#### EXERCISE INSTRUCTIONS
Where a record contains an image, leave the image out and print the rest exactly.

++++ THE RECORDS ++++

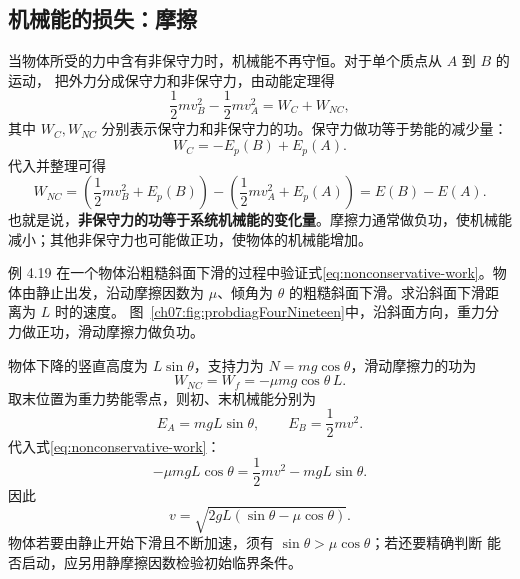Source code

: \subsection{机械能的损失：摩擦}

当物体所受的力中含有非保守力时，机械能不再守恒。对于单个质点从 $A$ 到 $B$ 的运动，
把外力分成保守力和非保守力，由动能定理得
\begin{equation}
 \frac12mv_B^2-\frac12mv_A^2=W_C+W_{NC},
\end{equation}
其中 $W_C,W_{NC}$ 分别表示保守力和非保守力的功。保守力做功等于势能的减少量：
\begin{equation}
 W_C=-E_p(B)+E_p(A).
\end{equation}
代入并整理可得
\begin{equation}\label{eq:nonconservative-work}
 W_{NC}
 =\left(\frac12mv_B^2+E_p(B)\right)
  -\left(\frac12mv_A^2+E_p(A)\right)
 =E(B)-E(A).
\end{equation}
也就是说，\textbf{非保守力的功等于系统机械能的变化量}。摩擦力通常做负功，使机械能
减小；其他非保守力也可能做正功，使物体的机械能增加。

\Needspace{0.28\textheight}
\begin{origexamplebox}{例 4.19}
在一个物体沿粗糙斜面下滑的过程中验证式\eqref{eq:nonconservative-work}。物体由静止出发，沿动摩擦因数为
$\mu$、倾角为 $\theta$ 的粗糙斜面下滑。求沿斜面下滑距离为 $L$ 时的速度。
图~\ref{ch07:fig:probdiagFourNineteen}中，沿斜面方向，重力分力做正功，滑动摩擦力做负功。
\probdiagFourNineteen
\end{origexamplebox}

\begin{xesolution}
物体下降的竖直高度为 $L\sin\theta$，支持力为 $N=mg\cos\theta$，滑动摩擦力的功为
\[
 W_{NC}=W_f=-\mu mg\cos\theta\,L.
\]
取末位置为重力势能零点，则初、末机械能分别为
\[
 E_A=mgL\sin\theta,
 \qquad
 E_B=\frac12mv^2.
\]
代入式\eqref{eq:nonconservative-work}：
\[
 -\mu mgL\cos\theta
 =\frac12mv^2-mgL\sin\theta.
\]
因此
\[
 \boxed{v=\sqrt{2gL(\sin\theta-\mu\cos\theta)}}.
\]
物体若要由静止开始下滑且不断加速，须有 $\sin\theta>\mu\cos\theta$；若还要精确判断
能否启动，应另用静摩擦因数检验初始临界条件。
\end{xesolution}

++++

#### WRITTEN RESPONSE
Source code

: \subsection{机械能的损失：摩擦}

当物体所受的力中含有非保守力时，机械能不再守恒。对于单个质点从 $A$ 到 $B$ 的运动，
把外力分成保守力和非保守力，由动能定理得
\begin{equation}
 \frac12mv_B^2-\frac12mv_A^2=W_C+W_{NC},
\end{equation}
其中 $W_C,W_{NC}$ 分别表示保守力和非保守力的功。保守力做功等于势能的减少量：
\begin{equation}
 W_C=-E_p(B)+E_p(A).
\end{equation}
代入并整理可得
\begin{equation}\label{eq:nonconservative-work}
 W_{NC}
 =\left(\frac12mv_B^2+E_p(B)\right)
  -\left(\frac12mv_A^2+E_p(A)\right)
 =E(B)-E(A).
\end{equation}
也就是说，\textbf{非保守力的功等于系统机械能的变化量}。摩擦力通常做负功，使机械能
减小；其他非保守力也可能做正功，使物体的机械能增加。

\Needspace{0.28\textheight}
\begin{origexamplebox}{例 4.19}
在一个物体沿粗糙斜面下滑的过程中验证式\eqref{eq:nonconservative-work}。物体由静止出发，沿动摩擦因数为
$\mu$、倾角为 $\theta$ 的粗糙斜面下滑。求沿斜面下滑距离为 $L$ 时的速度。
图~\ref{ch07:fig:probdiagFourNineteen}中，沿斜面方向，重力分力做正功，滑动摩擦力做负功。
\probdiagFourNineteen
\end{origexamplebox}

\begin{xesolution}
物体下降的竖直高度为 $L\sin\theta$，支持力为 $N=mg\cos\theta$，滑动摩擦力的功为
\[
 W_{NC}=W_f=-\mu mg\cos\theta\,L.
\]
取末位置为重力势能零点，则初、末机械能分别为
\[
 E_A=mgL\sin\theta,
 \qquad
 E_B=\frac12mv^2.
\]
代入式\eqref{eq:nonconservative-work}：
\[
 -\mu mgL\cos\theta
 =\frac12mv^2-mgL\sin\theta.
\]
因此
\[
 \boxed{v=\sqrt{2gL(\sin\theta-\mu\cos\theta)}}.
\]
物体若要由静止开始下滑且不断加速，须有 $\sin\theta>\mu\cos\theta$；若还要精确判断
能否启动，应另用静摩擦因数检验初始临界条件。
\end{xesolution}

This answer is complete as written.